Another helicopter firm CHC filed for chapter 11 bankruptcy in 2016 which it managed to survive thanks to financial restructuring.
Bristow chief executive Don Miller said: “Achieving Plan confirmation is an important milestone that comes less than five months after we initially filed Chapter 11.
“As a reorganized Company, we will emerge a stronger, well capitalised global organisation with an industry-leading balance sheet and strong liquidity.
“I commend the entire global Bristow organisation for working diligently to navigate the restructuring process while flying safely and continuing to provide exceptional client service.
“I also express my gratitude to our clients for their continuing confidence in Bristow during this process.
“We look forward to continuing to work with our new owners, who have been very supportive of our global team and greatly value our market leading position.”
The Houston-headquartered firm has around 900 employees in the UK, operating North Sea oil and gas transportation and search and rescue operations.
Bristow’s fleet supports operations in the North Sea, Nigeria and the US Gulf of Mexico, along with other regions including Australia, Brazil, Canada, Guyana and Trinidad.

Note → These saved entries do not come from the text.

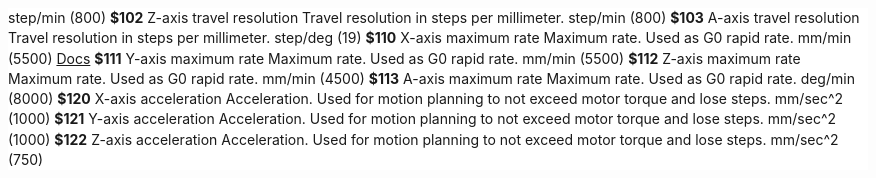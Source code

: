 <td>step/min (800)</td>
<td></td>
</tr>
<tr>
<td><strong>$102</strong></td>
<td>Z-axis travel resolution</td>
<td style="text-align: left;">Travel resolution in steps per millimeter.</td>
<td>step/min (800)</td>
<td></td>
</tr>
<tr>
<td><strong>$103</strong></td>
<td>A-axis travel resolution</td>
<td style="text-align: left;">Travel resolution in steps per millimeter.</td>
<td>step/deg (19)</td>
<td></td>
</tr>
<tr>
<td><strong>$110</strong></td>
<td>X-axis maximum rate</td>
<td style="text-align: left;">Maximum rate. Used as G0 rapid rate.</td>
<td>mm/min (5500)</td>
<td rowspan="8"><a href="https://resources.sienci.com/view/slb-manual/#movement-amp-cutting-speeds">Docs</a></td>
</tr>
<tr>
<td><strong>$111</strong></td>
<td>Y-axis maximum rate</td>
<td style="text-align: left;">Maximum rate. Used as G0 rapid rate.</td>
<td>mm/min (5500)</td>
</tr>
<tr>
<td><strong>$112</strong></td>
<td>Z-axis maximum rate</td>
<td style="text-align: left;">Maximum rate. Used as G0 rapid rate.</td>
<td>mm/min (4500)</td>
</tr>
<tr>
<td><strong>$113</strong></td>
<td>A-axis maximum rate</td>
<td style="text-align: left;">Maximum rate. Used as G0 rapid rate.</td>
<td>deg/min (8000)</td>
</tr>
<tr>
<td><strong>$120</strong></td>
<td>X-axis acceleration</td>
<td style="text-align: left;">Acceleration. Used for motion planning to not exceed motor torque and lose steps.</td>
<td>mm/sec^2 (1000)</td>
</tr>
<tr>
<td><strong>$121</strong></td>
<td>Y-axis acceleration</td>
<td style="text-align: left;">Acceleration. Used for motion planning to not exceed motor torque and lose steps.</td>
<td>mm/sec^2 (1000)</td>
</tr>
<tr>
<td><strong>$122</strong></td>
<td>Z-axis acceleration</td>
<td style="text-align: left;">Acceleration. Used for motion planning to not exceed motor torque and lose steps.</td>
<td>mm/sec^2 (750)</td>
</tr>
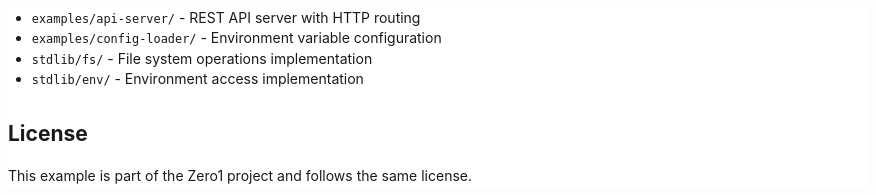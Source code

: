 - `examples/api-server/` - REST API server with HTTP routing
- `examples/config-loader/` - Environment variable configuration
- `stdlib/fs/` - File system operations implementation
- `stdlib/env/` - Environment access implementation

## License

This example is part of the Zero1 project and follows the same license.
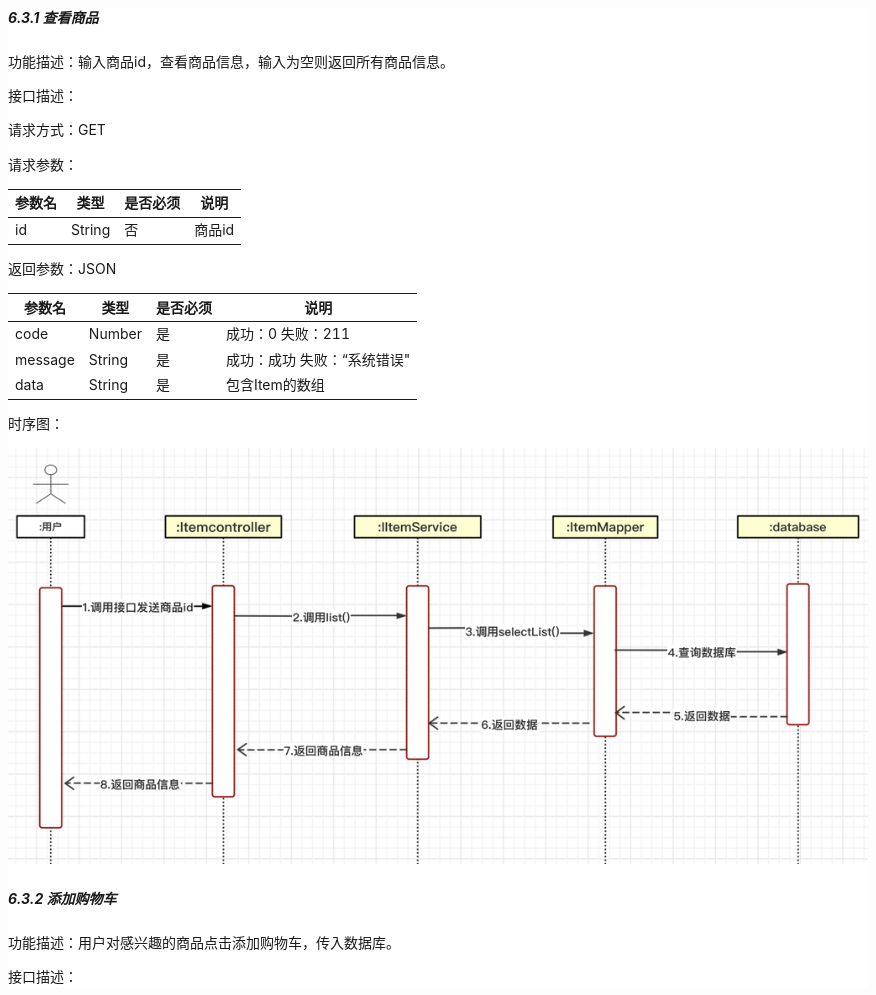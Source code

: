 ##### 6.3.1 查看商品

功能描述：输入商品id，查看商品信息，输入为空则返回所有商品信息。

接口描述：

请求方式：GET

请求参数：

| 参数名 | 类型   | 是否必须 | 说明   |
| ------ | ------ | -------- | ------ |
| id     | String | 否       | 商品id |

返回参数：JSON

| 参数名  | 类型   | 是否必须 | 说明                        |
| ------- | ------ | -------- | --------------------------- |
| code    | Number | 是       | 成功：0  失败：211          |
| message | String | 是       | 成功：成功 失败：“系统错误" |
| data    | String | 是       | 包含Item的数组              |

时序图：

![](https://github.com/XiaChengyue/HomeDiet/blob/main/images/itemTime1.png?raw=true)

##### 6.3.2 添加购物车

功能描述：用户对感兴趣的商品点击添加购物车，传入数据库。

接口描述：
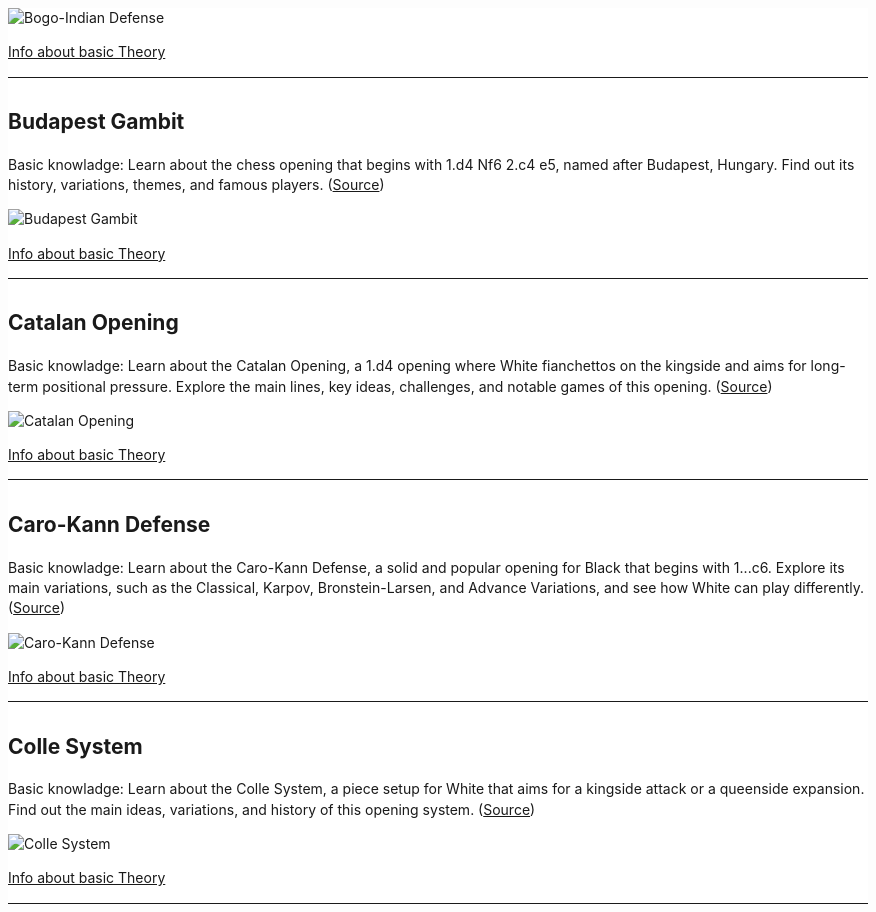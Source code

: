 ![Bogo-Indian Defense](https://chessfox.com/wp-content/uploads/2020/03/Bogo-Indian-Defence.png)

[Info about basic Theory](/WWWzad12/theory/Bogo-Indian_Defense)

---

## Budapest Gambit
Basic knowladge: Learn about the chess opening that begins with 1.d4 Nf6 2.c4 e5, named after Budapest, Hungary. Find out its history, variations, themes, and famous players. ([Source](https://en.wikipedia.org/wiki/Budapest_Gambit))

![Budapest Gambit](https://chessfox.com/wp-content/uploads/2020/03/Budapest-Gambit.png)

[Info about basic Theory](/WWWzad12/theory/Budapest_Gambit)

---

## Catalan Opening
Basic knowladge: Learn about the Catalan Opening, a 1.d4 opening where White fianchettos on the kingside and aims for long-term positional pressure. Explore the main lines, key ideas, challenges, and notable games of this opening. ([Source](https://www.chess.com/openings/Catalan-Opening))

![Catalan Opening](https://chessfox.com/wp-content/uploads/2020/03/Catalan-Opening.png)

[Info about basic Theory](/WWWzad12/theory/Catalan_Opening)

---

## Caro-Kann Defense
Basic knowladge: Learn about the Caro-Kann Defense, a solid and popular opening for Black that begins with 1...c6. Explore its main variations, such as the Classical, Karpov, Bronstein-Larsen, and Advance Variations, and see how White can play differently. ([Source](https://www.chess.com/openings/Caro-Kann-Defense))

![Caro-Kann Defense](https://chessfox.com/wp-content/uploads/2020/03/Caro-Kann-Defence.png)

[Info about basic Theory](/WWWzad12/theory/Caro-Kann_Defense)

---

## Colle System
Basic knowladge: Learn about the Colle System, a piece setup for White that aims for a kingside attack or a queenside expansion. Find out the main ideas, variations, and history of this opening system. ([Source](https://www.chess.com/openings/Colle-System))

![Colle System](https://chessfox.com/wp-content/uploads/2020/03/Colle-System.png)

[Info about basic Theory](/WWWzad12/theory/Colle_System)

---
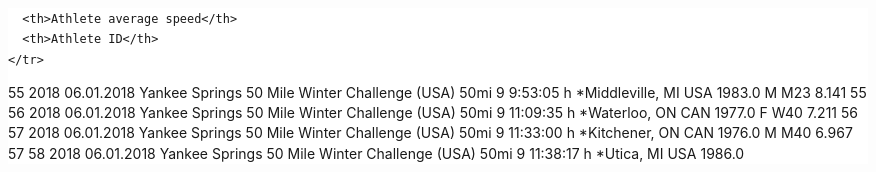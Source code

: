       <th>Athlete average speed</th>
      <th>Athlete ID</th>
    </tr>
  </thead>
  <tbody>
    <tr>
      <th>55</th>
      <td>2018</td>
      <td>06.01.2018</td>
      <td>Yankee Springs 50 Mile Winter Challenge (USA)</td>
      <td>50mi</td>
      <td>9</td>
      <td>9:53:05 h</td>
      <td>*Middleville, MI</td>
      <td>USA</td>
      <td>1983.0</td>
      <td>M</td>
      <td>M23</td>
      <td>8.141</td>
      <td>55</td>
    </tr>
    <tr>
      <th>56</th>
      <td>2018</td>
      <td>06.01.2018</td>
      <td>Yankee Springs 50 Mile Winter Challenge (USA)</td>
      <td>50mi</td>
      <td>9</td>
      <td>11:09:35 h</td>
      <td>*Waterloo, ON</td>
      <td>CAN</td>
      <td>1977.0</td>
      <td>F</td>
      <td>W40</td>
      <td>7.211</td>
      <td>56</td>
    </tr>
    <tr>
      <th>57</th>
      <td>2018</td>
      <td>06.01.2018</td>
      <td>Yankee Springs 50 Mile Winter Challenge (USA)</td>
      <td>50mi</td>
      <td>9</td>
      <td>11:33:00 h</td>
      <td>*Kitchener, ON</td>
      <td>CAN</td>
      <td>1976.0</td>
      <td>M</td>
      <td>M40</td>
      <td>6.967</td>
      <td>57</td>
    </tr>
    <tr>
      <th>58</th>
      <td>2018</td>
      <td>06.01.2018</td>
      <td>Yankee Springs 50 Mile Winter Challenge (USA)</td>
      <td>50mi</td>
      <td>9</td>
      <td>11:38:17 h</td>
      <td>*Utica, MI</td>
      <td>USA</td>
      <td>1986.0</td>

Concerns were first raised back in February when it announced there were “material weaknesses” in Bristow’s financial reporting and that its full year results ending March 31 last year “should no longer be relied upon”.
Analyst firm GlobalData said the firm’s challenges stem from the oil price crash of 2015, with the helicopter transport generally being “overly reliant” on offshore drilling, which has learned to save money and will not revert to pre-downturn spending.